Compiled lists are a common source of names and records that have been gathered, collected, and entered into a database. The names may have been acquired through public records such as vehicle owner registrations or high school teachers. Directories, such as a directory of plant maintenance engineers, are usually compiled lists. Many lists are compiled from categories in phone books across the U.S. Examples would be all the photography shops or all the luggage dealers in the United States. Or all the plumbing supply dealers.
Keep in mind that compiled information - like fish - gets old rather quickly and doesn’t age particularly well.
Response lists are data from people who have responded to an ad or who have purchased from a catalog, direct mail package, TV ad,or other offer.
With any mailing you are considering, first ask precisely what groups or what characteristics make up the perfect audience. Then try to find a list that matches these definable characteristics closely.
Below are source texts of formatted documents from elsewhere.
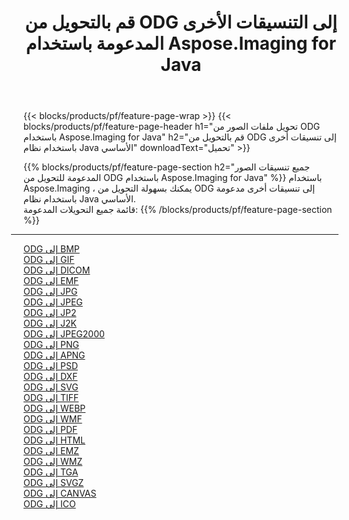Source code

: ﻿---
title: قم بالتحويل من ODG إلى التنسيقات الأخرى المدعومة باستخدام Aspose.Imaging for Java 
weight: 3920
url: /ar/java/conversion/from/odg 
lang: ar
langdirlevel: 2
locales: zh-hans,ja,it,ru,de,es,fr,nl,id,lt,pl,pt,vi,tr,ko,zh-hant,ar,hi,th,sv,cs,uk,he
description: باستخدام Aspose.Imaging ، يمكنك بسهولة التحويل من ODG إلى تنسيقات أخرى باستخدام نظام Java الأساسي
---

{{< blocks/products/pf/feature-page-wrap >}}
{{< blocks/products/pf/feature-page-header h1="تحويل ملفات الصور من ODG باستخدام Aspose.Imaging for Java" h2="قم بالتحويل من ODG إلى تنسيقات أخرى باستخدام نظام Java الأساسي" downloadText="تحميل" >}}


{{% blocks/products/pf/feature-page-section  h2="جميع تنسيقات الصور المدعومة للتحويل من ODG باستخدام Aspose.Imaging for Java" %}}
باستخدام Aspose.Imaging ، يمكنك بسهولة التحويل من ODG إلى تنسيقات أخرى مدعومة باستخدام نظام Java الأساسي.
<br/>
قائمة جميع التحويلات المدعومة:
{{% /blocks/products/pf/feature-page-section %}}
<div class="container-fluid productfamilypage bg-gray">
    <div class="convertypes bg-gray agp-content section">
        <div class="container">
		<hr style="margin-left:-20px;"/>
		<div class="row other-converters">
		    <div class='col-md-2 other-converter remove-lp remove-rp'><a href="/imaging/ar/java/conversion/odg-to-bmp" >ODG إلى BMP</a></div><div class='col-md-2 other-converter remove-lp remove-rp'><a href="/imaging/ar/java/conversion/odg-to-gif" >ODG إلى GIF</a></div><div class='col-md-2 other-converter remove-lp remove-rp'><a href="/imaging/ar/java/conversion/odg-to-dicom" >ODG إلى DICOM</a></div><div class='col-md-2 other-converter remove-lp remove-rp'><a href="/imaging/ar/java/conversion/odg-to-emf" >ODG إلى EMF</a></div><div class='col-md-2 other-converter remove-lp remove-rp'><a href="/imaging/ar/java/conversion/odg-to-jpg" >ODG إلى JPG</a></div><div class='col-md-2 other-converter remove-lp remove-rp'><a href="/imaging/ar/java/conversion/odg-to-jpeg" >ODG إلى JPEG</a></div><div class='col-md-2 other-converter remove-lp remove-rp'><a href="/imaging/ar/java/conversion/odg-to-jp2" >ODG إلى JP2</a></div><div class='col-md-2 other-converter remove-lp remove-rp'><a href="/imaging/ar/java/conversion/odg-to-j2k" >ODG إلى J2K</a></div><div class='col-md-2 other-converter remove-lp remove-rp'><a href="/imaging/ar/java/conversion/odg-to-jpeg2000" >ODG إلى JPEG2000</a></div><div class='col-md-2 other-converter remove-lp remove-rp'><a href="/imaging/ar/java/conversion/odg-to-png" >ODG إلى PNG</a></div><div class='col-md-2 other-converter remove-lp remove-rp'><a href="/imaging/ar/java/conversion/odg-to-apng" >ODG إلى APNG</a></div><div class='col-md-2 other-converter remove-lp remove-rp'><a href="/imaging/ar/java/conversion/odg-to-psd" >ODG إلى PSD</a></div><div class='col-md-2 other-converter remove-lp remove-rp'><a href="/imaging/ar/java/conversion/odg-to-dxf" >ODG إلى DXF</a></div><div class='col-md-2 other-converter remove-lp remove-rp'><a href="/imaging/ar/java/conversion/odg-to-svg" >ODG إلى SVG</a></div><div class='col-md-2 other-converter remove-lp remove-rp'><a href="/imaging/ar/java/conversion/odg-to-tiff" >ODG إلى TIFF</a></div><div class='col-md-2 other-converter remove-lp remove-rp'><a href="/imaging/ar/java/conversion/odg-to-webp" >ODG إلى WEBP</a></div><div class='col-md-2 other-converter remove-lp remove-rp'><a href="/imaging/ar/java/conversion/odg-to-wmf" >ODG إلى WMF</a></div><div class='col-md-2 other-converter remove-lp remove-rp'><a href="/imaging/ar/java/conversion/odg-to-pdf" >ODG إلى PDF</a></div><div class='col-md-2 other-converter remove-lp remove-rp'><a href="/imaging/ar/java/conversion/odg-to-html" >ODG إلى HTML</a></div><div class='col-md-2 other-converter remove-lp remove-rp'><a href="/imaging/ar/java/conversion/odg-to-emz" >ODG إلى EMZ</a></div><div class='col-md-2 other-converter remove-lp remove-rp'><a href="/imaging/ar/java/conversion/odg-to-wmz" >ODG إلى WMZ</a></div><div class='col-md-2 other-converter remove-lp remove-rp'><a href="/imaging/ar/java/conversion/odg-to-tga" >ODG إلى TGA</a></div><div class='col-md-2 other-converter remove-lp remove-rp'><a href="/imaging/ar/java/conversion/odg-to-svgz" >ODG إلى SVGZ</a></div><div class='col-md-2 other-converter remove-lp remove-rp'><a href="/imaging/ar/java/conversion/odg-to-canvas" >ODG إلى CANVAS</a></div><div class='col-md-2 other-converter remove-lp remove-rp'><a href="/imaging/ar/java/conversion/odg-to-ico" >ODG إلى ICO</a></div>
                </div>
        </div>
    </div>
</div>
<br/>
Good delivery percentages of your mailing piece to a specific audience can usually be found in lists of magazine subscribers. These lists are usually very targeted to their audience, and good because most publishers are extremely prompt with their name and address corrections. Call a magazine publisher and ask if their subscriber list is for sale, then ask for the name of their list broker.
There are over 10,000 magazines published so you can probably get a magazine subscription list that goes straight to your perfectly targeted buyers. If you’re not sure what magazines would be best, there are some easy-to-use periodical directories found in most reference libraries. The best directories of magazines are Burrelle’s Directory of Magazines (800-USMEDIA), Bacons (800-621-0561), SRDS (800-851- SRDS), and Oxbridge Communications Standard Periodical Directory (800-955-0231). If you can’t find the exact targeted magazine filled with the eager-to-buy-your-product subscribers you are looking for in any of these directories, the publication doesn’t exist. You can find any industry - and all the magazines that are sent to that industry - in under 10 minutes in these useful directories.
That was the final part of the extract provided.